### What you need to do
The reply should contain every entry exactly as given, with no pictures in it.
*** Given records ***
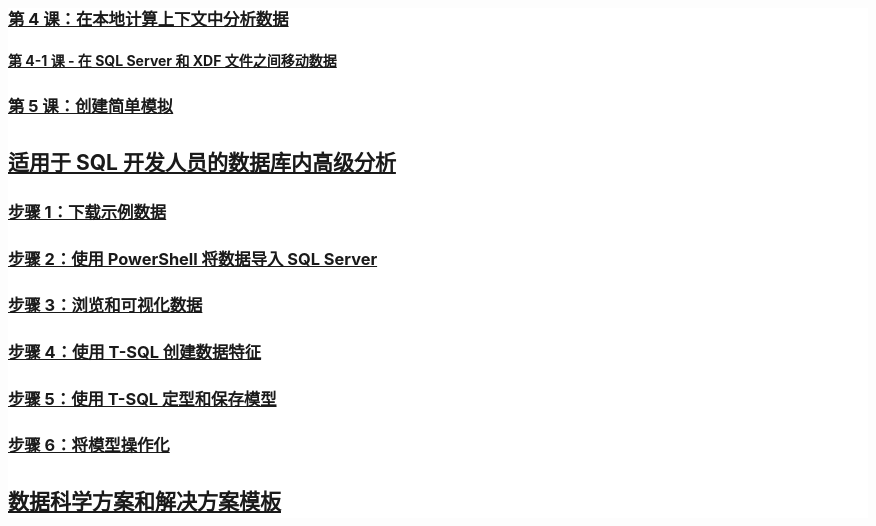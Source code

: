 ### [第 4 课：在本地计算上下文中分析数据](lesson-4-analyze-data-in-local-compute-context-data-science-deep-dive.md)  
#### [第 4-1 课 - 在 SQL Server 和 XDF 文件之间移动数据](lesson-4-1-move-data-between-sql-server-and-xdf-file.md)  

### [第 5 课：创建简单模拟](lesson-5-create-a-simple-simulation-data-science-deep-dive.md)  

## [适用于 SQL 开发人员的数据库内高级分析](in-database-advanced-analytics-for-sql-developers-tutorial.md)  
### [步骤 1：下载示例数据](step-1-download-the-sample-data-in-database-advanced-analytics-tutorial.md)  
### [步骤 2：使用 PowerShell 将数据导入 SQL Server](step-2-import-data-to-sql-server-using-powershell.md)  
### [步骤 3：浏览和可视化数据](step-3-explore-and-visualize-the-data-in-database-advanced-analytics-tutorial.md)  
### [步骤 4：使用 T-SQL 创建数据特征](step-4-create-data-features-using-t-sql-in-database-advanced-analytics-tutorial.md)  
### [步骤 5：使用 T-SQL 定型和保存模型](step-5-train-and-save-a-model-using-t-sql.md)  
### [步骤 6：将模型操作化](step-6-operationalize-the-model-in-database-advanced-analytics-tutorial.md)

## [数据科学方案和解决方案模板](data-science-scenarios-and-solution-templates.md)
*** End of Given records ***
### Response to the task
Source code

: ### [第 4 课：在本地计算上下文中分析数据](lesson-4-analyze-data-in-local-compute-context-data-science-deep-dive.md)  
#### [第 4-1 课 - 在 SQL Server 和 XDF 文件之间移动数据](lesson-4-1-move-data-between-sql-server-and-xdf-file.md)  

### [第 5 课：创建简单模拟](lesson-5-create-a-simple-simulation-data-science-deep-dive.md)  

## [适用于 SQL 开发人员的数据库内高级分析](in-database-advanced-analytics-for-sql-developers-tutorial.md)  
### [步骤 1：下载示例数据](step-1-download-the-sample-data-in-database-advanced-analytics-tutorial.md)  
### [步骤 2：使用 PowerShell 将数据导入 SQL Server](step-2-import-data-to-sql-server-using-powershell.md)  
### [步骤 3：浏览和可视化数据](step-3-explore-and-visualize-the-data-in-database-advanced-analytics-tutorial.md)  
### [步骤 4：使用 T-SQL 创建数据特征](step-4-create-data-features-using-t-sql-in-database-advanced-analytics-tutorial.md)  
### [步骤 5：使用 T-SQL 定型和保存模型](step-5-train-and-save-a-model-using-t-sql.md)  
### [步骤 6：将模型操作化](step-6-operationalize-the-model-in-database-advanced-analytics-tutorial.md)

## [数据科学方案和解决方案模板](data-science-scenarios-and-solution-templates.md)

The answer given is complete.